### Excerpted records ###
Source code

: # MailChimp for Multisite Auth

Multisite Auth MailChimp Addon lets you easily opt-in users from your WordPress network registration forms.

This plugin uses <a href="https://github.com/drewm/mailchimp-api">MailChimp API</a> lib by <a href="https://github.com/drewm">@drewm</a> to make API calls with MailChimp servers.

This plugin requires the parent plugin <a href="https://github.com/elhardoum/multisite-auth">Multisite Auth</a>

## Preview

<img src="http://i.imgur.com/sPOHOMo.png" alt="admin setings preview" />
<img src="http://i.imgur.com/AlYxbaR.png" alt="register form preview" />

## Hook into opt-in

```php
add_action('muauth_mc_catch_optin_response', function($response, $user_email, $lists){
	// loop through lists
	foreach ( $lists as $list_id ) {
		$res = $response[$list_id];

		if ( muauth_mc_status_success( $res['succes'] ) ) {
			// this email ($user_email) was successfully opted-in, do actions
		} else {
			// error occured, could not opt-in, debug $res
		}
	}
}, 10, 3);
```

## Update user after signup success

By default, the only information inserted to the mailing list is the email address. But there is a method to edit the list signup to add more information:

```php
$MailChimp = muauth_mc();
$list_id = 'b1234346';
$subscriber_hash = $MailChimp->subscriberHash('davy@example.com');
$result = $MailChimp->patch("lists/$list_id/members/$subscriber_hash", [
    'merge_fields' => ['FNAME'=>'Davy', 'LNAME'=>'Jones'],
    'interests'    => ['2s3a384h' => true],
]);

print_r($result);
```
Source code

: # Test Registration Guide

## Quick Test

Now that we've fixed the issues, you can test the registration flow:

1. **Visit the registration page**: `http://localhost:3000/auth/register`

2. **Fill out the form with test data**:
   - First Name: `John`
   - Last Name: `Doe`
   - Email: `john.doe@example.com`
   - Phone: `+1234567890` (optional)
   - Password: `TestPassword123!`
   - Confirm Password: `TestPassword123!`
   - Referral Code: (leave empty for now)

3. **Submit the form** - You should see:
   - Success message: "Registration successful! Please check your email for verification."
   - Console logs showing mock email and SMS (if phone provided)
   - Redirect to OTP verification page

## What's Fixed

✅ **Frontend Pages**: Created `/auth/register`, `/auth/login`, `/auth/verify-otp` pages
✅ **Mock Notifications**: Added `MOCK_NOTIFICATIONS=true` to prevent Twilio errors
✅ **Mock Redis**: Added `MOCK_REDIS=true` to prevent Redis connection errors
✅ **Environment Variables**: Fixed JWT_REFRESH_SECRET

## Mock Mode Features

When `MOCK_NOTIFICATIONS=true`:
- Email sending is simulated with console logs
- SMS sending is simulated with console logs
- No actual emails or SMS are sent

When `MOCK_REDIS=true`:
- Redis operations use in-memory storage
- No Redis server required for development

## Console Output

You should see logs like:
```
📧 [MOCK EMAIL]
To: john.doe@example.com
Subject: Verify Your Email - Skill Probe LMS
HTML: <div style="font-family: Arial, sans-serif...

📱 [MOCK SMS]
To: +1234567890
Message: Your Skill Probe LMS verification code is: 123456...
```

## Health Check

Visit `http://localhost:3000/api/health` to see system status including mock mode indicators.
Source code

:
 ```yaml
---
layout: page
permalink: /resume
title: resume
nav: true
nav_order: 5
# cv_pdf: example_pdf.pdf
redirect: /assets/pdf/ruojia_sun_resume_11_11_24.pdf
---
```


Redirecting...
###
Your task
Show the lines of the entries that include the string "verification", copying each in full.

Output of the task
   - Success message: "Registration successful! Please check your email for verification."
   - Redirect to OTP verification page
Message: Your Skill Probe LMS verification code is: 123456...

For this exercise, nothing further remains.